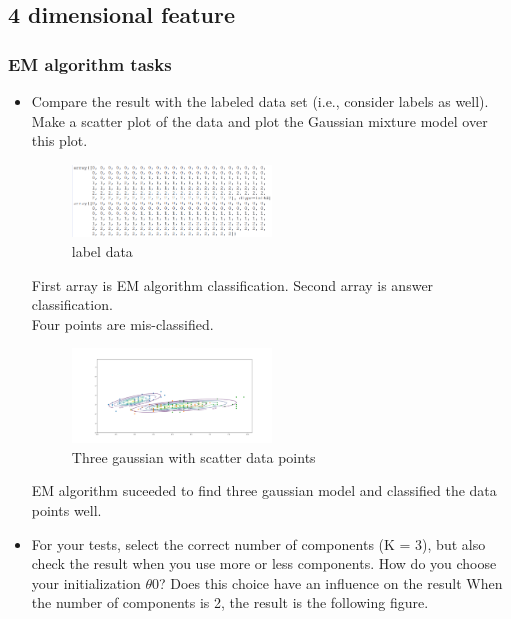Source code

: \documentclass[a4paper]{article}
\begin{document}
	\subsection{4 dimensional feature}
	\subsubsection{EM algorithm tasks}
	\begin{itemize}
		\item Compare the result with the labeled data set (i.e., consider labels as well). Make a scatter plot of the data and plot the Gaussian mixture model over this plot.
		
		\begin{figure}[h]
			\begin{center}
				\includegraphics[width=0.5\textwidth]{4_number_diff.png}
				\caption{label data}
			\end{center}
		\end{figure}
		First array is EM algorithm classification. Second array is answer classification.\\
		Four points are mis-classified.
		
		\begin{figure}[h]
			\begin{center}
				\includegraphics[width=0.5\textwidth]{4_gauss.png}
				\caption{Three gaussian with scatter data points}
			\end{center}
		\end{figure}
		
		EM algorithm suceeded to find three gaussian model and classified the data points well.
		\clearpage
		\item For your tests, select the correct number of components (K = 3), but also check the result when you use more or less components. How do you choose your initialization $\theta$0? Does this choice have an inﬂuence on the result
		When the number of components is 2, the result is the following figure.
		

\end{itemize}
\end{document}
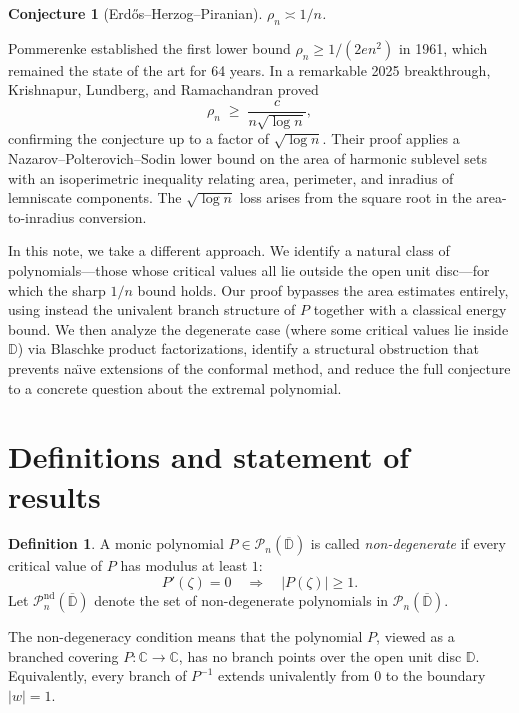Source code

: \documentclass[11pt,a4paper]{amsart}
\newtheorem{conjecture}[theorem]{Conjecture}
\theoremstyle{definition}
\newtheorem{definition}[theorem]{Definition}
\newcommand{\D}{\mathbb{D}}
\newcommand{\C}{\mathbb{C}}
\newcommand{\Pn}{\mathcal{P}_n}
\newcommand{\abs}[1]{\lvert #1 \rvert}
\begin{document}
\begin{conjecture}[Erd\H{o}s--Herzog--Piranian]
$\rho_n \asymp 1/n$.
\end{conjecture}

Pommerenke \cite{Pom61} established the first lower bound
$\rho_n \geq 1/(2en^2)$ in 1961, which remained the state of the art for
64 years.  In a remarkable 2025 breakthrough, Krishnapur, Lundberg, and
Ramachandran \cite{KLR25} proved
\begin{equation}\label{eq:KLR}
  \rho_n \;\geq\; \frac{c}{n\sqrt{\log n}},
\end{equation}
confirming the conjecture up to a factor of $\sqrt{\log n}$.
Their proof applies a Nazarov--Polterovich--Sodin lower bound on the area of
harmonic sublevel sets with an isoperimetric inequality relating area,
perimeter, and inradius of lemniscate components.  The $\sqrt{\log n}$ loss
arises from the square root in the area-to-inradius conversion.

In this note, we take a different approach.  We identify a natural class of
polynomials---those whose critical values all lie outside the open unit
disc---for which the sharp $1/n$ bound holds.  Our proof bypasses the area
estimates entirely, using instead the univalent branch structure of $P$
together with a classical energy bound.  We then analyze the degenerate
case (where some critical values lie inside $\D$) via Blaschke product
factorizations, identify a structural obstruction that prevents na\"{\i}ve
extensions of the conformal method, and reduce the full conjecture to a
concrete question about the extremal polynomial.

\section{Definitions and statement of results}

\begin{definition}
A monic polynomial $P \in \Pn(\overline{\D})$ is called \emph{non-degenerate}
if every critical value of $P$ has modulus at least $1$:
\[
  P'(\zeta) = 0 \quad\Longrightarrow\quad \abs{P(\zeta)} \geq 1.
\]
Let $\Pn^{\mathrm{nd}}(\overline{\D})$ denote the set of non-degenerate
polynomials in $\Pn(\overline{\D})$.
\end{definition}

The non-degeneracy condition means that the polynomial $P$, viewed as a
branched covering $P \colon \C \to \C$, has no branch points over the open
unit disc $\D$.  Equivalently, every branch of $P^{-1}$ extends
univalently from $0$ to the boundary $\abs{w} = 1$.
\end{document}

**Brief:**
Which of the lines above include the word "identify"? Copy each of them.

**Written response:**
In this note, we take a different approach.  We identify a natural class of
factorizations, identify a structural obstruction that prevents na\"{\i}ve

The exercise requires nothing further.